The slave population in Mauritius grew substantially during the eighteenth century. From 2.533 in 1746, the population had reached 63,821 by 1810, prior to the British conquest . The occupations of indentured labourers consisted of agricultural labourers, household servants, fishermen, artisans, port workers, and sailors, and their treatment was, according to the Report, very harsh in terms of both housing and working conditions . They suffered inadequate wages and a lack of regulation on hours of work, however, in the case of resignation, workers faced arrests and imprisonment under vagrancy laws . It is also important to note that gender differences influenced labour conditions, as women workers were expected to execute the same physical tasks as men but were paid lower wages .
In 1871, a mass petition for redress addressed Queen Victoria and led to the establishment of the Royal Commission of 1872, which recommended new legislation to improve working conditions, wages, and food and housing allocation . However, during the British colonial period (1810 to 1968), slavery and indentured labour were nurtured by French and British colonialism to serve their greater economic interests . While Indian workers held significant land for sugar production, underproduction and a drop in sugar prices on the world market hindered cane cultivation and created unrest in the early- to mid-twentieth century .

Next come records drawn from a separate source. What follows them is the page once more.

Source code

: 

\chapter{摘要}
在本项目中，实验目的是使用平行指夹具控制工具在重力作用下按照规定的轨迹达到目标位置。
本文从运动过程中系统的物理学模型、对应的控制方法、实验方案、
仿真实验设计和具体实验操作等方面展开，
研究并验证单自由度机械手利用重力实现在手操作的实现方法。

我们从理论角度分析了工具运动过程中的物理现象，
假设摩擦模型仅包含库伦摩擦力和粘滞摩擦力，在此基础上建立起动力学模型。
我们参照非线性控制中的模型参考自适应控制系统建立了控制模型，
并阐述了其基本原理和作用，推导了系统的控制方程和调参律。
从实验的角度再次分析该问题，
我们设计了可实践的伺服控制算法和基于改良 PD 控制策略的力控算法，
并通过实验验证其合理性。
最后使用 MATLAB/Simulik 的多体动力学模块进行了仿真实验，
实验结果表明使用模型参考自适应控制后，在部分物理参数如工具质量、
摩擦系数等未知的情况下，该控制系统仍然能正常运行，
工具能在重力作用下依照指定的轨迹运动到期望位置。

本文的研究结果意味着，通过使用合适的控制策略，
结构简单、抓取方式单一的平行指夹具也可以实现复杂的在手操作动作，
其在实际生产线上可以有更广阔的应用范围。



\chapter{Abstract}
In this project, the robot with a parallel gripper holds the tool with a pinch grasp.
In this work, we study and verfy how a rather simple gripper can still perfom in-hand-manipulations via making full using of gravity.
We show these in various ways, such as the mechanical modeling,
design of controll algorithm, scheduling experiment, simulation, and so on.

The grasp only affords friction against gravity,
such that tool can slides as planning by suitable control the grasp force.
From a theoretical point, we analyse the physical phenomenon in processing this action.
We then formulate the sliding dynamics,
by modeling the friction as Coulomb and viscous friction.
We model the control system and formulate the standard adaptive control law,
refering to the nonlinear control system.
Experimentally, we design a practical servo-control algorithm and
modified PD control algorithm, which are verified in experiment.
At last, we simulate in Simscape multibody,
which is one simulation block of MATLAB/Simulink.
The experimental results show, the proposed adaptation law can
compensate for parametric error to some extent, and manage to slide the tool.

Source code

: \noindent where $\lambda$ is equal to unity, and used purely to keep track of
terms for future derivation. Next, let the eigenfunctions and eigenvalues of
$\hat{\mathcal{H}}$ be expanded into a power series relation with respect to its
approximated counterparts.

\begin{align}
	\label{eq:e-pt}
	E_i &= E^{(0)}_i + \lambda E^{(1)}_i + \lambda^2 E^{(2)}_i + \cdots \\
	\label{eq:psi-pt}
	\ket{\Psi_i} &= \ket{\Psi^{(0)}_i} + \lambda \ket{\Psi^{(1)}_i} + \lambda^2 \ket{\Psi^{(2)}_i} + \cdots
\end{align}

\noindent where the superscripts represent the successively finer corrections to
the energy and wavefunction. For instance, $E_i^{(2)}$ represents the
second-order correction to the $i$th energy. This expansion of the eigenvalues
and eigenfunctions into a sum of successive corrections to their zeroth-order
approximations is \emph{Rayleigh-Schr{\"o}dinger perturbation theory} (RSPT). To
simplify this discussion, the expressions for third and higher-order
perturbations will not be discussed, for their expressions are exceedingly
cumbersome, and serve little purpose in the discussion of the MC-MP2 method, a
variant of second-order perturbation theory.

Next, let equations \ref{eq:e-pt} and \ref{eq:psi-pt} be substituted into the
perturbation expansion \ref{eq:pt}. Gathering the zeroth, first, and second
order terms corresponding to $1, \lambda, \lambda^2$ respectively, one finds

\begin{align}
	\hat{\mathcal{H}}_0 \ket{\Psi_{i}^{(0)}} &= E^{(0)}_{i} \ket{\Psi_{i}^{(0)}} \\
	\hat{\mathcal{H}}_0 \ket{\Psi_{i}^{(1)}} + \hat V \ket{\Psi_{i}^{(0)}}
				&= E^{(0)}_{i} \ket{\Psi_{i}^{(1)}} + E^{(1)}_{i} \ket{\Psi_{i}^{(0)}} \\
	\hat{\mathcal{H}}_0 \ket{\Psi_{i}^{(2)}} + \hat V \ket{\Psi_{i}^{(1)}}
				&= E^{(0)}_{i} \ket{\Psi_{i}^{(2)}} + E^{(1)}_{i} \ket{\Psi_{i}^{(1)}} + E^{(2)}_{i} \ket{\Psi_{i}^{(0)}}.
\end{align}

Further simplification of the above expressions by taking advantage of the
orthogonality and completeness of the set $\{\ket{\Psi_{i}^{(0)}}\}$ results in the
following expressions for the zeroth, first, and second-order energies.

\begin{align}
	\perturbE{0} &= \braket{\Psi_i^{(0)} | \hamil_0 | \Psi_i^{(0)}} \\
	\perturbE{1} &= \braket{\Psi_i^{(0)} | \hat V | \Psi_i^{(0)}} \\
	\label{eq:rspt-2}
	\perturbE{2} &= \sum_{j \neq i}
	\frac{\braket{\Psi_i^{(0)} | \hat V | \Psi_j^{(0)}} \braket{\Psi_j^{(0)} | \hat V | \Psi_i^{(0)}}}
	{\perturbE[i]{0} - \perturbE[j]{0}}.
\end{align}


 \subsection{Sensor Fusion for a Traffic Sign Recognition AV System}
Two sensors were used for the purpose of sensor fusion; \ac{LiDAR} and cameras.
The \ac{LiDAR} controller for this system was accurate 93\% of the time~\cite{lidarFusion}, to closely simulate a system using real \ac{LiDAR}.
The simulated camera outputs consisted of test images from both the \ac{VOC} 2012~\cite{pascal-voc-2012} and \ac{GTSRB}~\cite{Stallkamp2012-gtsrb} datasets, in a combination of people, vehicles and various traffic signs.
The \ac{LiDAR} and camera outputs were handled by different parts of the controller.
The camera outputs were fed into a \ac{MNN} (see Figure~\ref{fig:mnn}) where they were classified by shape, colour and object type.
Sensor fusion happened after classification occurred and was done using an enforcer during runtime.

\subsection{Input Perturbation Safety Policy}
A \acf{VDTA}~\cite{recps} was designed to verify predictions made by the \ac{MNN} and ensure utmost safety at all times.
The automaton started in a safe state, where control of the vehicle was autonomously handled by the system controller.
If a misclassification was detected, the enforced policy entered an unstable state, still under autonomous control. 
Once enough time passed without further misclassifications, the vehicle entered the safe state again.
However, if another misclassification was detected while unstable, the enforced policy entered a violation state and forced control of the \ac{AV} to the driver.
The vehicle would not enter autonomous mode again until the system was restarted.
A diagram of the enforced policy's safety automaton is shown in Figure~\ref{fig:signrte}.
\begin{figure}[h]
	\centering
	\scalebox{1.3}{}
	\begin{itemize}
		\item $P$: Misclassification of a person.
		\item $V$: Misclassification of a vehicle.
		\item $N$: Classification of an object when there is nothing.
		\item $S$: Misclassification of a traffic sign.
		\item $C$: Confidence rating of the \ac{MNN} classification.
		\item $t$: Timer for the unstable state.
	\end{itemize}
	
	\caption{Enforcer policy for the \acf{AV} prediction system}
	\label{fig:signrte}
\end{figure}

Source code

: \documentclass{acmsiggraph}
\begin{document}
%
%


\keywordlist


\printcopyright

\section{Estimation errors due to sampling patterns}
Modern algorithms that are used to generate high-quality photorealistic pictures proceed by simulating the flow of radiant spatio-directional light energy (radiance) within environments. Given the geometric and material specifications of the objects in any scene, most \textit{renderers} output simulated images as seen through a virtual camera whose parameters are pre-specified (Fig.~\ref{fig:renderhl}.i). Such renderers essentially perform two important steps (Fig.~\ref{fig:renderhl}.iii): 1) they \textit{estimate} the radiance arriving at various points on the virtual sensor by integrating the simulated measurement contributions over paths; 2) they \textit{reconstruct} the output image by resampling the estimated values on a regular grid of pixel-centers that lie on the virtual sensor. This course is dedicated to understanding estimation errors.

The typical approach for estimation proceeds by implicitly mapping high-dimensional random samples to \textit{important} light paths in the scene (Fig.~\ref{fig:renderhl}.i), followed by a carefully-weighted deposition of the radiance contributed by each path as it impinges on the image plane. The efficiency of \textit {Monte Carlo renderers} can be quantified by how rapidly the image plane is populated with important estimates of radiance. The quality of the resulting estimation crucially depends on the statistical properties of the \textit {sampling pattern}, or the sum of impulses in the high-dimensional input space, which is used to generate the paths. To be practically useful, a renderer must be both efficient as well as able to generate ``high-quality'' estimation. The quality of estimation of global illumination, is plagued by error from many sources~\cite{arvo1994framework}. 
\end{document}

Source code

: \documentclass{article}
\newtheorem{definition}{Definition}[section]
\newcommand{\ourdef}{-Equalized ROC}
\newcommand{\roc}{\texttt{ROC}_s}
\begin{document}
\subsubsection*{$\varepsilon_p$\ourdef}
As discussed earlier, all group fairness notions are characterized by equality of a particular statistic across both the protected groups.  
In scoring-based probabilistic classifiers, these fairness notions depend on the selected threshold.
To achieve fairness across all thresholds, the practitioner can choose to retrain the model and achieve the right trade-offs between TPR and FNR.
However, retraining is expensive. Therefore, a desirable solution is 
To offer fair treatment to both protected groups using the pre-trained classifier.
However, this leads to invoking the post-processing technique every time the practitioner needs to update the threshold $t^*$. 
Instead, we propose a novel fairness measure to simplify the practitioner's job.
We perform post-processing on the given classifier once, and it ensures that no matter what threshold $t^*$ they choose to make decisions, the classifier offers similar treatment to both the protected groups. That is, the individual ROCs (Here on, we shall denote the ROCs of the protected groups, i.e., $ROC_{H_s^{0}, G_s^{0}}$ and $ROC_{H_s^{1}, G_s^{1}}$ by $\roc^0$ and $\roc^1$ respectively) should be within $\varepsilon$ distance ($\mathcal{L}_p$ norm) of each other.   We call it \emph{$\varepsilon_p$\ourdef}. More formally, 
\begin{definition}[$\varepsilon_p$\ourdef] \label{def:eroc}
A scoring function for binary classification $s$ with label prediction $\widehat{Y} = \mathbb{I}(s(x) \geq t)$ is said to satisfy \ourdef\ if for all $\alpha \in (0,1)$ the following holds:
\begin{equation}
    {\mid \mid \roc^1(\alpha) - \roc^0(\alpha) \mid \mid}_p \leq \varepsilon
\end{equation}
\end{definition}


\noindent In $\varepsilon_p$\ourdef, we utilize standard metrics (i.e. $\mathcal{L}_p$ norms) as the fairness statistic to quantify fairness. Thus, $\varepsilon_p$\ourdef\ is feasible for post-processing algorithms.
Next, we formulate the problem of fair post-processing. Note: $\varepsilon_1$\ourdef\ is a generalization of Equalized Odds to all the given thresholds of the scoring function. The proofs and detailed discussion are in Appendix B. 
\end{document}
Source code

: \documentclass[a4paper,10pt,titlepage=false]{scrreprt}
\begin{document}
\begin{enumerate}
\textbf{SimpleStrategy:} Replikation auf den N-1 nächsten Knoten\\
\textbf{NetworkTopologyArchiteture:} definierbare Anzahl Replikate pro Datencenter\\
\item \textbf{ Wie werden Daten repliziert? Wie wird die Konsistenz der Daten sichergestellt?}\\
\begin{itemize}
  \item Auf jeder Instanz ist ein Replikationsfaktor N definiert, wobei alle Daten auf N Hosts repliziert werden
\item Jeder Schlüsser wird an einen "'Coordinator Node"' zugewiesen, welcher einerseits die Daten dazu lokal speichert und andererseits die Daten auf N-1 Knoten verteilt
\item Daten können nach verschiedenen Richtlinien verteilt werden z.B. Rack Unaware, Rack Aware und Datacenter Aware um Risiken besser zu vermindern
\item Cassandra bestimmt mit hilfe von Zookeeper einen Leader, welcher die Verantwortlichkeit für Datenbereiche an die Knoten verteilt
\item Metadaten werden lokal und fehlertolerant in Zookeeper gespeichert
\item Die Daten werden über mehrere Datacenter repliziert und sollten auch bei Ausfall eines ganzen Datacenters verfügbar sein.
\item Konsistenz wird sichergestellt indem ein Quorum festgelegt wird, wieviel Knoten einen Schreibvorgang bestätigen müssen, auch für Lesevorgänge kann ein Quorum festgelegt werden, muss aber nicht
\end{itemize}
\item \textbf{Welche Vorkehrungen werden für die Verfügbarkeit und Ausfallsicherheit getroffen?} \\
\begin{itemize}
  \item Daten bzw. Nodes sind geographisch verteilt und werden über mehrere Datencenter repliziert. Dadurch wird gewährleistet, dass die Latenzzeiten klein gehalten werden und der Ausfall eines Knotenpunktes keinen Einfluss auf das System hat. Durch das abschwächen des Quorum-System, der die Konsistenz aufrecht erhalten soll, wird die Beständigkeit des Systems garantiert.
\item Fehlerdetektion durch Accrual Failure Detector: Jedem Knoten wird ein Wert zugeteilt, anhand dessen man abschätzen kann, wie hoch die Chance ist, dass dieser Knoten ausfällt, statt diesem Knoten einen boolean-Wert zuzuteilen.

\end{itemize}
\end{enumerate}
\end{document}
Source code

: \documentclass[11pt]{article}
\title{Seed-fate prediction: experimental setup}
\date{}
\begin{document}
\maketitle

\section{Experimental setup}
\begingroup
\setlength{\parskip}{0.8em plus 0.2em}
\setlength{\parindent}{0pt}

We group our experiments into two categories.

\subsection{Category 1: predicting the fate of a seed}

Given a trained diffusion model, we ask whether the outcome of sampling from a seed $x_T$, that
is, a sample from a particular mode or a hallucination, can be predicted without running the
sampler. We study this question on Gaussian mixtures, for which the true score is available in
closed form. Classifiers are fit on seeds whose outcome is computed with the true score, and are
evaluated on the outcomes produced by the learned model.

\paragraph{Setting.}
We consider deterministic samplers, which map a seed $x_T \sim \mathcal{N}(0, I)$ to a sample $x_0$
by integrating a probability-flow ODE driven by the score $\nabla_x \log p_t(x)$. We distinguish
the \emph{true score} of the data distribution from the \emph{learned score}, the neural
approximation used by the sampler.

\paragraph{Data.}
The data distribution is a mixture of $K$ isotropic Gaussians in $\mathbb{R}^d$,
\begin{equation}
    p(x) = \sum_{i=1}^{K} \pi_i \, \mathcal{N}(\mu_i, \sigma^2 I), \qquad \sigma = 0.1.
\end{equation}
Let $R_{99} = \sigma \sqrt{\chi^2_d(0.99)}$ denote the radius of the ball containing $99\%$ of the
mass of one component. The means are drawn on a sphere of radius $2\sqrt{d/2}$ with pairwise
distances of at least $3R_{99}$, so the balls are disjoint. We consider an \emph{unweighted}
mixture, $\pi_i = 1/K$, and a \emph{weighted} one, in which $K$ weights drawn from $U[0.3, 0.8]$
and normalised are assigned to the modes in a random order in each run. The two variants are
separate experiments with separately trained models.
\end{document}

In the twenty-first century, social and economic progress in Mauritius is still skewed toward economic elites. Land ownership poses a primary issue, and thus the Report recommends a more equal distribution as a form of reparations . The economic and social structure of Mauritian society, from the perspective of the labouring classes, has not fundamentally changed .
Background History and Context
This Commission is unique in that it dealt with socioeconomic class abuses that spanned more than 370 years (1638 to the present), which is the longest period that a truth commission has ever attempted to cover. Additionally, prior to this Commission, there had never been any real inquiry into the fates of ex-slaves and their descendants.
The history of Mauritius has been largely misconstrued in historiography. Most histories centralize the ruling class, being French colons and their descendants, leaving most descendants of ex-slaves ignorant of their ancestral history . As such, assessing the number of citizens who claimed ancestry of slaves proved challenging for the Commission . It was important that the Commission provided Mauritians with the tools to be able to judge their own history .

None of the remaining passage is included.